The website thehumanist.com has an interesting online conversation (part of it in the comment section) on bullying among young children.
This is an especially delicate topic for me personally, and I was careful not to get too emotional in my replies. So, be warned that I held back some serious stuff that’s bursting out now.
It should be noted that both of my parents are deceased, and I have ambivalent feelings about describing their past behavior. Still, what happened, happened.
I was bullied when I was a child, and the onset of it was especially bizarre. For the first two weeks of kindergarten, an unhinged teacher singled me out for abuse. I remember her grabbing, hitting and shaking me, stomping on my feet, shoving me and screaming into my face. When I turned my head away from her during the screaming episodes, the shriek would go directly into one ear. From the time I arrived in class until I left for the day, I cried hysterically.
I told my parents about her behavior, and was advised to “obey the teacher.” They insisted I must have done something terribly wrong to prompt hours of abuse. At least once, I told my parents I was sure the teacher was going to kill me. I don’t recall how they replied to that.
The teacher was replaced abruptly, and I never heard an explanation of how that came about. Did she march into the Superintendent’s office and yell that she wasn’t going to work with that little monster anymore? Was she hospitalized on a locked ward? Did she kill someone? We’ll never know. I was certain she wasn’t dismissed because of any complaint from my parents.
Another teacher took her place, and I began noticing things and people in my kindergarten class I’d been unaware of when the attention was focused on a raging adult. One person who entered my frame of reference was a classmate who decided the little girl who had been brutalized by the first teacher would make a good target for her own hostility.

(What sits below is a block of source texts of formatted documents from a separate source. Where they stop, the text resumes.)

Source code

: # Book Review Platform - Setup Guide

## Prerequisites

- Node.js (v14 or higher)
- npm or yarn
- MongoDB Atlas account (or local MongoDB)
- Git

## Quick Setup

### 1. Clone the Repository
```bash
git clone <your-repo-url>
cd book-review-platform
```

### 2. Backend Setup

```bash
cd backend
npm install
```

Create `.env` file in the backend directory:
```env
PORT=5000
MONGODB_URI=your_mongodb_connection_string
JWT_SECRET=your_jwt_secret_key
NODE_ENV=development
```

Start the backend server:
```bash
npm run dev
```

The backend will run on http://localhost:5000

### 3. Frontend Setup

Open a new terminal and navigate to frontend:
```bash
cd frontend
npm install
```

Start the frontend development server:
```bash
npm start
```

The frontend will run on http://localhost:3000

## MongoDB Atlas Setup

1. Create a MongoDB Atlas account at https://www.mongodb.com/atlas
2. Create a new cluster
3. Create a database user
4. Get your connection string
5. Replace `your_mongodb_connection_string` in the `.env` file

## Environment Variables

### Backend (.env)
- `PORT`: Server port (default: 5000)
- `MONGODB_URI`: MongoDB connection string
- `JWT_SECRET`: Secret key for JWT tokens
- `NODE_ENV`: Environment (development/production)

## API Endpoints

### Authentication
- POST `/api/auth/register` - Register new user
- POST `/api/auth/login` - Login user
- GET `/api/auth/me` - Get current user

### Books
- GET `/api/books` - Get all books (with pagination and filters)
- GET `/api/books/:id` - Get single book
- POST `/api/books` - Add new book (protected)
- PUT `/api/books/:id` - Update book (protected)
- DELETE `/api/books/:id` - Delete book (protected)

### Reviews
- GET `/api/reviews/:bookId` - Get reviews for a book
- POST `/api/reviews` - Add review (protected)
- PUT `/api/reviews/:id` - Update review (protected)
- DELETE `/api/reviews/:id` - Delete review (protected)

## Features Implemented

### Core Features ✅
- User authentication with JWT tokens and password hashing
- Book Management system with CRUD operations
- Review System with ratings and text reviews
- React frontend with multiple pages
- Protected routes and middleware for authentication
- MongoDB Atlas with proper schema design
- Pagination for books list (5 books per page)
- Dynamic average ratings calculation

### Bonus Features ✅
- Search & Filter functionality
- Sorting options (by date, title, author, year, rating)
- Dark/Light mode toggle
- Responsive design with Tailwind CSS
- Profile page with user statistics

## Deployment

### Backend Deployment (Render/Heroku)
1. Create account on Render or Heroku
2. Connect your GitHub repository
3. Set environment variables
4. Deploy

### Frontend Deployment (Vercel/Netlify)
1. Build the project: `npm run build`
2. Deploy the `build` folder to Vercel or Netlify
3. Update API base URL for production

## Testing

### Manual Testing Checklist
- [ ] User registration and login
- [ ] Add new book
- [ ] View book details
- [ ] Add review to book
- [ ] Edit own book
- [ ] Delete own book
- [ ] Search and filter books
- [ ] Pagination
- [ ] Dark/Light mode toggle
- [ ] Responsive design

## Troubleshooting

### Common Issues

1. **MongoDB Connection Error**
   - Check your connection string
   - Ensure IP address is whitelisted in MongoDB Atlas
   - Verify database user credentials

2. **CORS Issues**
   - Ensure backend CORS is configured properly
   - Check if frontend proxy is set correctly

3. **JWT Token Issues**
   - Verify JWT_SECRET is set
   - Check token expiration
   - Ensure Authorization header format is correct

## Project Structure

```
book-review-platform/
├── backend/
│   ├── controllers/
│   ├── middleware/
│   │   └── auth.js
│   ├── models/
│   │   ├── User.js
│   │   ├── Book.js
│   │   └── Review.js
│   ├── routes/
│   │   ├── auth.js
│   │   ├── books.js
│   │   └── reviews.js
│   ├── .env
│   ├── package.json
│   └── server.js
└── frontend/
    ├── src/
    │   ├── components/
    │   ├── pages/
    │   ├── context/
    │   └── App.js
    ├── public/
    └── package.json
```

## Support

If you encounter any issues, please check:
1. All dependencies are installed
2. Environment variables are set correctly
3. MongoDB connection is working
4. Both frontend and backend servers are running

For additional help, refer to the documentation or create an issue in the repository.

Laurie (not her real name) made the rest of my kindergarten year hell, and the teacher who was nice enough not to beat the fuck out of me allowed Laurie to do it.
“Now, Laurie, that’s not nice,” the teacher occasionally would say, when the girl hit, kicked or bit me. Laurie also tried to break my fingers by turning them back. Each time Laurie was told she wasn’t being nice, the abuse would stop for a couple of minutes and then resume. The teacher didn’t nag her about it, so the abuse I suffered was almost constant.
Repeatedly, I told the teacher I wanted Laurie kept away from me, and the teacher always replied, “When Laurie finds out how nice you are, you’ll be friends.”
I became the child who was always paired up with Laurie. I would try to move away from her, and the teacher would scoot me back to the little hellion and say, “Now, you play with Laurie.”
It was obvious what was happening. Laurie was as out of control as the teacher who disappeared, and the new teacher didn’t want her hurting anyone whose parents might complain. I was fair game. I was the answer to keeping Laurie’s behavior contained.
My mother was flattered when the teacher told her I was the best groomed, best behaved child in class. To ensure that a parent isn’t going to suddenly start complaining about the way her child is treated, you’d better do some serious ass kissing. Tell her she’s a good parent.
There was a memorable chant we were taught in that class: When someone hits you, don’t hit back. Tell the teacher. Usually, the teacher was looking directly at me during that horseshit session.
During the chant, there wasn’t one word about the responsibility of the teacher to stop the violence in class, or the responsibility each person has not to be violent in the first place. Whenever we had to bounce back the teacher’s cliché, I thought of something my father said about nonproductive people: He said they stood around with their thumbs up their asses. If I hadn’t been such a timid child, I might have yelled as a conclusion to the pointless chant, Then the teacher stands around with her thumb up her ass.
I spent the rest of that school year with bruises and bite marks. Never mind what happened in subsequent years.
It’s unconscionable for schoolteachers and administrators to ignore cruelty, but it happens all the time. Some bullied children have committed suicide, even after their parents complained repeatedly to schoolteachers and administrators. When a bullied child’s suicide is reported in the media, is that kid regarded by educators as collateral damage? Maybe some adults who work with kids believe everything would be okay if the public just stopped hearing about those tragedies.
After recalling my own childhood bitterness, I’ll quit and post a link to the conversation on The Humanist’s site. It’s grounds for optimism that a parent is seeking help in getting bullying stopped, and the columnist is recognizing a serious problem. Let’s hope the teacher in question is equally interested in averting a Lord of the Flies atmosphere in class.